It’s no longer surprising that the Christmas and holiday season has extended. Some installations and decorations are being displayed in October these days. The Fourth of July “kind of turns the corner – people are more open to talk about holiday décor after that.”
That’s according to Caroline Puller, vice president of visual design with Seasonscapes, who talked about strategies for seasonal success at Cultivate’23. Puller has nearly 20 years’ experience in the holiday décor business. While her focus is specifically on dapper decorations, she provided wisdom on how the green industry can also capitalize on Christmas.
The first big question to ask is “Why sell holiday décor?” Puller listed some easy answers.
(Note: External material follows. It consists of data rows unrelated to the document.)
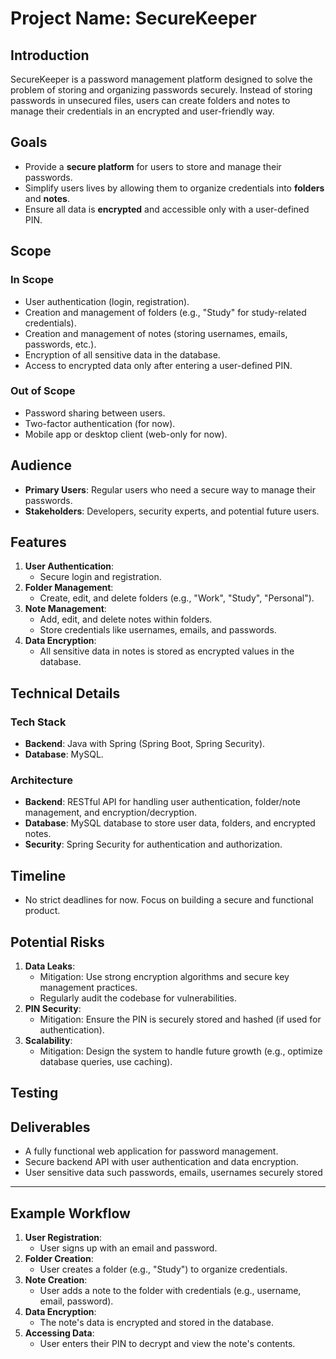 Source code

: 
# Project Name: SecureKeeper

## Introduction
SecureKeeper is a password management platform designed to solve the problem of storing and organizing passwords securely. Instead of storing passwords in unsecured files, users can create folders and notes to manage their credentials in an encrypted and user-friendly way.

## Goals
- Provide a **secure platform** for users to store and manage their passwords.
- Simplify users lives by allowing them to organize credentials into **folders** and **notes**.
- Ensure all data is **encrypted** and accessible only with a user-defined PIN.

## Scope
### In Scope
- User authentication (login, registration).
- Creation and management of folders (e.g., "Study" for study-related credentials).
- Creation and management of notes (storing usernames, emails, passwords, etc.).
- Encryption of all sensitive data in the database.
- Access to encrypted data only after entering a user-defined PIN.

### Out of Scope
- Password sharing between users.
- Two-factor authentication (for now).
- Mobile app or desktop client (web-only for now).

## Audience
- **Primary Users**: Regular users who need a secure way to manage their passwords.
- **Stakeholders**: Developers, security experts, and potential future users.

## Features
1. **User Authentication**:
   - Secure login and registration.
2. **Folder Management**:
   - Create, edit, and delete folders (e.g., "Work", "Study", "Personal").
3. **Note Management**:
   - Add, edit, and delete notes within folders.
   - Store credentials like usernames, emails, and passwords.
4. **Data Encryption**:
   - All sensitive data in notes is stored as encrypted values in the database.

## Technical Details
### Tech Stack
- **Backend**: Java with Spring (Spring Boot, Spring Security).
- **Database**: MySQL.

### Architecture
- **Backend**: RESTful API for handling user authentication, folder/note management, and encryption/decryption.
- **Database**: MySQL database to store user data, folders, and encrypted notes.
- **Security**: Spring Security for authentication and authorization.

## Timeline
- No strict deadlines for now. Focus on building a secure and functional product.

## Potential Risks
1. **Data Leaks**:
   - Mitigation: Use strong encryption algorithms and secure key management practices.
   - Regularly audit the codebase for vulnerabilities.
2. **PIN Security**:
   - Mitigation: Ensure the PIN is securely stored and hashed (if used for authentication).
3. **Scalability**:
   - Mitigation: Design the system to handle future growth (e.g., optimize database queries, use caching).

## Testing
<!-- todo -->

## Deliverables
- A fully functional web application for password management.
- Secure backend API with user authentication and data encryption.
- User sensitive data such passwords, emails, usernames securely stored
<!-- - Documentation for developers and users. -->

---

## Example Workflow
1. **User Registration**:
   - User signs up with an email and password.
2. **Folder Creation**:
   - User creates a folder (e.g., "Study") to organize credentials.
3. **Note Creation**:
   - User adds a note to the folder with credentials (e.g., username, email, password).
4. **Data Encryption**:
   - The note's data is encrypted and stored in the database.
5. **Accessing Data**:
   - User enters their PIN to decrypt and view the note's contents.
Doing so brings joy to your community; it can bring you an additional revenue line; it can stop your competition from coming after your clients; and you can become a one-stop shop for your clients, providing décor, whether live or not, 12 months of the year.
Selling holiday décor also allows you to keep your best staff working year-round and it builds comradery among your staff. “It’s a feel-good factor for everyone,” Puller said.
The next question is “How do you scale your business for Christmas?” There are only so many weeks in a year – and for growers, the majority of those are dedicated to their crops. Another issue is storage, as there are only so many square feet available as well. Puller’s operation developed what they call “Christmas in a Box.” Everything that’s going to be sold is in one box, whether that’s a fully dressed tree, wreath or moss ball. She said there is a demand for that simplicity.
There are myriad options when it comes to building your holiday inventory. Those who are just starting out to the most experienced sellers may first purchase online and from catalogs. If the holiday décor side of your business becomes more serious, you may travel to the Dallas or Atlanta markets and order supplies early. You can even purchase pre-decorated holiday décor to resell.
But what to purchase? “Keep it super simple and only take on what you can handle,” Puller stated. “It can snowball quickly.”
To keep it simple, she suggested having set themes. (And make those themed designs easy to scale.) Only stock common items – such as trees, wreaths, ornaments and fillers – you know will move.
Storage efficiency will also help keep things simple. Remember that greenery takes precedence, then the most popular colors, then the most often used ornaments at the easiest spots to reach. “Organizing things this way saved us nearly 40% on labor the first year” they used this organization system, Puller said. Another tip: Place a sample of what’s inside each box on its outside.
“Start production as soon as you can so you don’t get behind,” Puller said. Pre-pick decoration kits for the needed items. Try to fabricate like themes together to save time. “Label, label, label – the theme, the color, what it’s for,” she added. When projects are done, have a plan for where they will be stored.
To produce holiday product, you’ll need the right staff. Puller recommended considering existing staff and exterior crews who may be quieter during winter months. You can also look to temp agencies and local colleges as well as social media posts to find others.
If you plan on keeping staff season to season, offer a come-back bonus and labor goal bonuses. Be sure to set goals and stick with them. “How long does it take the elves to do their job? Your time is so valuable. Make sure you charge enough” for it, Puller said.
That said, she did caution not to expect a big profit your first year hocking holiday. Critical considerations for your selling prices include material costs, freight and shipping costs, production labor, loading and handling labor, storage and general overhead.
With all that in mind, adding a Christmas component to your green operation can be a fun and profitable addition to your business plan – as long as you have a plan in place.